I think PA's Marcellus Shale will be that thing for a couple of decades.
I knew Pawlenty sounded too stupid to be cool.
I would like to pull the rug out from under the rat-otter furrie-making industry for reasons unrelated to subsidies.
T-Paw sure has an ugly wife.
""T-Paw sure has an ugly wife.""
He got the best his wife subsidy could afford.
Is that a monocled gopher? I sure hope so.
Add a top hat and it could be the new LP mascot --
Donkeys, elephants and capitalist gophers.
Gophers trespass. They have no respect for property rights. And I don't want the LP theme song to be by Kenny Loggins.
Hmm...what animal doesn't trespass on private property, is completely self-reliant and doesn't live communally? Whatever that animal is, stick on a monocle and top hat, and that will be our mascot.
Ooh ooh! Monocled badgers. Avoid humans, live alone, self-reliant. Likes getting drunk on rotten fruit. Plus they're supposedly awesome warriors.
That doesn't seem fair. Humans don't respect animal property rights, so why should animals respect human property rights? Sounds like a double standard to me, you hypocritical corporatist bastard.
Yes.
Unfortunately, the last of its species.
It died of acute bullshit exposure shortly after the photo was taken.
I hear Bill Murry is still chasing it.
Good reasons to kill ethanol subsidies? They make beer more expensive. Also, they significantly increase the cost of feeding the world's population.
I also want to know how much ethanol adds to the cost of gas at the pump. How much would gas prices fall if the ethanol was removed? Or would it fall at all?
I know that the ethanol lobby is getting a free BJ from taxpayers every year, but I'm curious if some of that money is from the taxes on gas itself.
FWIW the price of of mid-grade gas with no ethanol is cheaper than the price of regular with ethanol in my hometown.
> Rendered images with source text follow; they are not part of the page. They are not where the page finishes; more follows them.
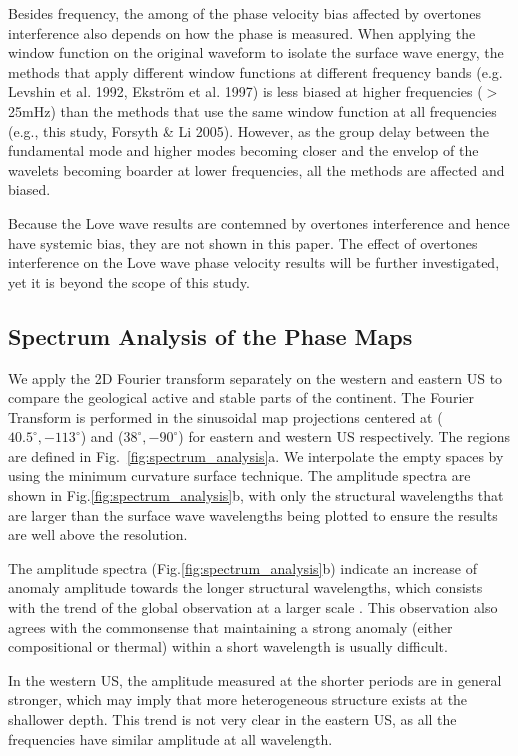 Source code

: \documentclass[referee]{gji}
\begin{document}
{{Besides frequency, the among of the phase velocity bias affected by overtones interference also depends on how the phase is measured. When applying the window function on the original waveform to isolate the surface wave energy, the methods that apply different window functions at different frequency bands (e.g. Levshin et al. 1992, Ekstr\"{o}m et al. 1997) is less biased at higher frequencies ($>$25mHz) than the methods that use the same window function at all frequencies (e.g., this study, Forsyth \& Li 2005). However, as the group delay between the fundamental mode and higher modes becoming closer and the envelop of the wavelets becoming boarder at lower frequencies, all the methods are affected and biased.

Because the Love wave results are contemned by overtones interference and hence have systemic bias, they are not shown in this paper. The effect of overtones interference on the Love wave phase velocity results will be further investigated, yet it is beyond the scope of this study.

\subsection{Spectrum Analysis of the Phase Maps}

We apply the 2D Fourier transform separately on the western and eastern US to compare the geological active and stable parts of the continent. The Fourier Transform is performed in the sinusoidal map projections centered at ($40.5^\circ,-113^\circ$) and ($38^\circ,-90^\circ$) for eastern and western US respectively. The regions are defined in Fig.~\ref{fig:spectrum_analysis}a. We interpolate the empty spaces by using the minimum curvature surface technique. The amplitude spectra are shown in Fig.\ref{fig:spectrum_analysis}b, with only the structural wavelengths that are larger than the surface wave wavelengths being plotted to ensure the results are well above the resolution. 

The amplitude spectra (Fig.\ref{fig:spectrum_analysis}b) indicate an increase of anomaly amplitude towards the longer structural wavelengths, which consists with the trend of the global observation at a larger scale \cite{Dziewonski:2010ma}. This observation also agrees with the commonsense that maintaining a strong anomaly (either compositional or thermal) within a short wavelength is usually difficult. 

In the western US, the amplitude measured at the shorter periods are in general stronger, which may imply that more heterogeneous structure exists at the shallower depth. This trend is not very clear in the eastern US, as all the frequencies have similar amplitude at all wavelength. 

}}
\end{document}
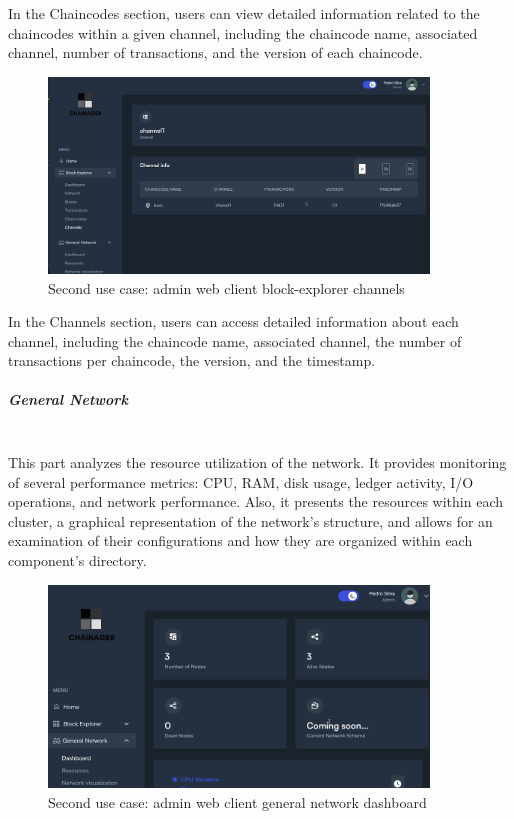 In the Chaincodes section, users can view detailed information related to the chaincodes within a given channel, including the chaincode name, associated channel, number of transactions, and the version of each chaincode.

\begin{figure}[H]
    \centering
    \includegraphics[width=0.9\textwidth]{assets/use-case-2/block-explorer-channels.png} %
    \caption{Second use case: admin web client block-explorer channels}
    \label{fig:sample-image} 
\end{figure}

In the Channels section, users can access detailed information about each channel, including the chaincode name, associated channel, the number of transactions per chaincode, the version, and the timestamp.

\subparagraph{General Network}\mbox{}\\
This part analyzes the resource utilization of the network. It provides monitoring of several performance metrics: CPU, RAM, disk usage, ledger activity, I/O operations, and network performance. Also, it presents the resources within each cluster, a graphical representation of the network's structure, and allows for an examination of their configurations and how they are organized within each component's directory.

\begin{figure}[H]
    \centering
    \includegraphics[width=0.9\textwidth]{assets/use-case-2/general-network-dashboard.png} %
    \caption{Second use case: admin web client general network dashboard}
    \label{fig:sample-image} 
\end{figure}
When it benefits "job-creators", it shouldn't be called Corporate Welfare. It should be called "benign wealth redistribution". Everyone knows that there is a direct correlation to money given to corporations and the number of Americans they hire in America. Or do they?
"We can't just pull the rug out from under the industry,'' he said. "There are going to have to be some changes, but we have to be fair-minded about it.''
SOP for a POS.
The poor are too fat anyway -- what is this obsession with affordable food?
It is pretty amazing to see so many conservative politicians visit Iowa and discover that farm subsidies really are important...
One politician once defied conventional wisdom. In 1988, Michael Dukakis, campaigning in Iowa for the Democratic caucuses, suggested getting rid of subsidies. He said farmers could move from growing subsidized wheatand instead grow more valuable produce, like Belgian endive.
He was of course widely ridiculed for suggesting Belgian endive, and many wrote off his campaign. He did lose the Iowa caucus, but he carried Iowa in November against George H.W. Bush, and Iowa went for every Democrat nominee for President after that until 2004. So Belgian endive did not sink his campaign.